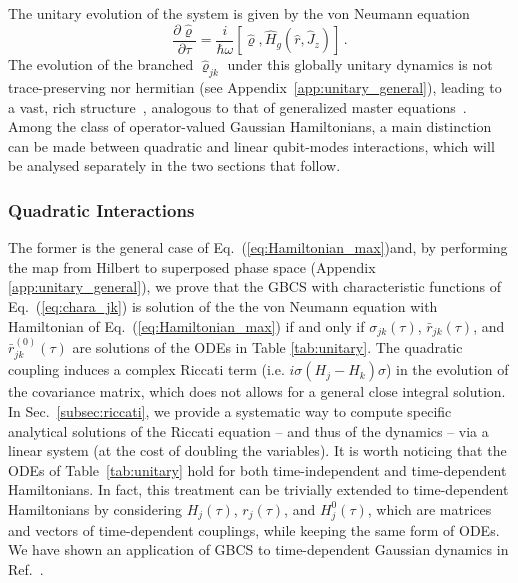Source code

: \documentclass[%
reprint,
superscriptaddress,
nofootinbib,
 amsmath,amssymb,
prx,
floatfix,
]{revtex4-2}
\begin{document}
The unitary evolution of the system is given by the von Neumann equation \begin{equation}
\label{eq:vonNeumann_master}
    \frac{\partial \hat{\varrho}}{\partial \tau} =  \frac{i}{\hbar \omega} \left[ \hat{\varrho} , \hat{H}_g (\hat{r}, \hat{J}_z)  \right] \, .
    \end{equation}
The evolution of the branched $\hat{\varrho}_{jk}$ under this globally unitary dynamics is not trace-preserving nor hermitian (see Appendix~\ref{app:unitary_general}), leading to a vast, rich structure~\cite{Real_Bender_1998,ashida_nonhermitian_2020,third_mcdonald_2023}, analogous to that of generalized master equations~\cite{RevModPhys.70.101,RevModPhys.81.1665,PRXQuantum.5.020201}. Among the class of operator-valued Gaussian Hamiltonians, a main distinction can be made between quadratic and linear qubit-modes interactions, which will be analysed separately in the two sections that follow. 


\subsubsection{Quadratic Interactions \label{subsec:quadratic}}

The former is the general case of Eq.~(\ref{eq:Hamiltonian_max})and, by performing the map from Hilbert to superposed phase space (Appendix \ref{app:unitary_general}), we prove that the GBCS with characteristic functions of Eq.~(\ref{eq:chara_jk}) is solution of the the von Neumann equation with Hamiltonian of Eq.~(\ref{eq:Hamiltonian_max}) if and only if $\sigma_{jk} (\tau)$, $\bar{r}_{jk} (\tau)$, and $  \bar{r}_{jk}^{(0)}(\tau) $ are solutions of the ODEs in Table \ref{tab:unitary}. The quadratic coupling induces a complex Riccati term (i.e. $i \sigma (H_j - H_k) \sigma$) in the evolution of the covariance matrix, which does not allows for a general close integral solution. In Sec.~\ref{subsec:riccati}, we provide a systematic way to compute specific analytical solutions of the Riccati equation -- and thus of the dynamics -- via a linear system (at the cost of doubling the variables). It is worth noticing that the ODEs of Table~\ref{tab:unitary} hold for both time-independent and time-dependent Hamiltonians. In fact, this treatment can be trivially extended to time-dependent Hamiltonians by considering $H_j (\tau)$, $r_j (\tau)$, and $H_j^{0} (\tau)$, which are matrices and vectors of time-dependent couplings, while keeping the same form of ODEs. We have shown an application of GBCS to time-dependent Gaussian dynamics in Ref.~\cite{braccini_exponential_2024}. 
\end{document}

• [Required work]:
Look over the records above and filter for each line with the word "subsec".

• [Result below]:
\subsubsection{Quadratic Interactions \label{subsec:quadratic}}
The former is the general case of Eq.~(\ref{eq:Hamiltonian_max})and, by performing the map from Hilbert to superposed phase space (Appendix \ref{app:unitary_general}), we prove that the GBCS with characteristic functions of Eq.~(\ref{eq:chara_jk}) is solution of the the von Neumann equation with Hamiltonian of Eq.~(\ref{eq:Hamiltonian_max}) if and only if $\sigma_{jk} (\tau)$, $\bar{r}_{jk} (\tau)$, and $  \bar{r}_{jk}^{(0)}(\tau) $ are solutions of the ODEs in Table \ref{tab:unitary}. The quadratic coupling induces a complex Riccati term (i.e. $i \sigma (H_j - H_k) \sigma$) in the evolution of the covariance matrix, which does not allows for a general close integral solution. In Sec.~\ref{subsec:riccati}, we provide a systematic way to compute specific analytical solutions of the Riccati equation -- and thus of the dynamics -- via a linear system (at the cost of doubling the variables). It is worth noticing that the ODEs of Table~\ref{tab:unitary} hold for both time-independent and time-dependent Hamiltonians. In fact, this treatment can be trivially extended to time-dependent Hamiltonians by considering $H_j (\tau)$, $r_j (\tau)$, and $H_j^{0} (\tau)$, which are matrices and vectors of time-dependent couplings, while keeping the same form of ODEs. We have shown an application of GBCS to time-dependent Gaussian dynamics in Ref.~\cite{braccini_exponential_2024}. 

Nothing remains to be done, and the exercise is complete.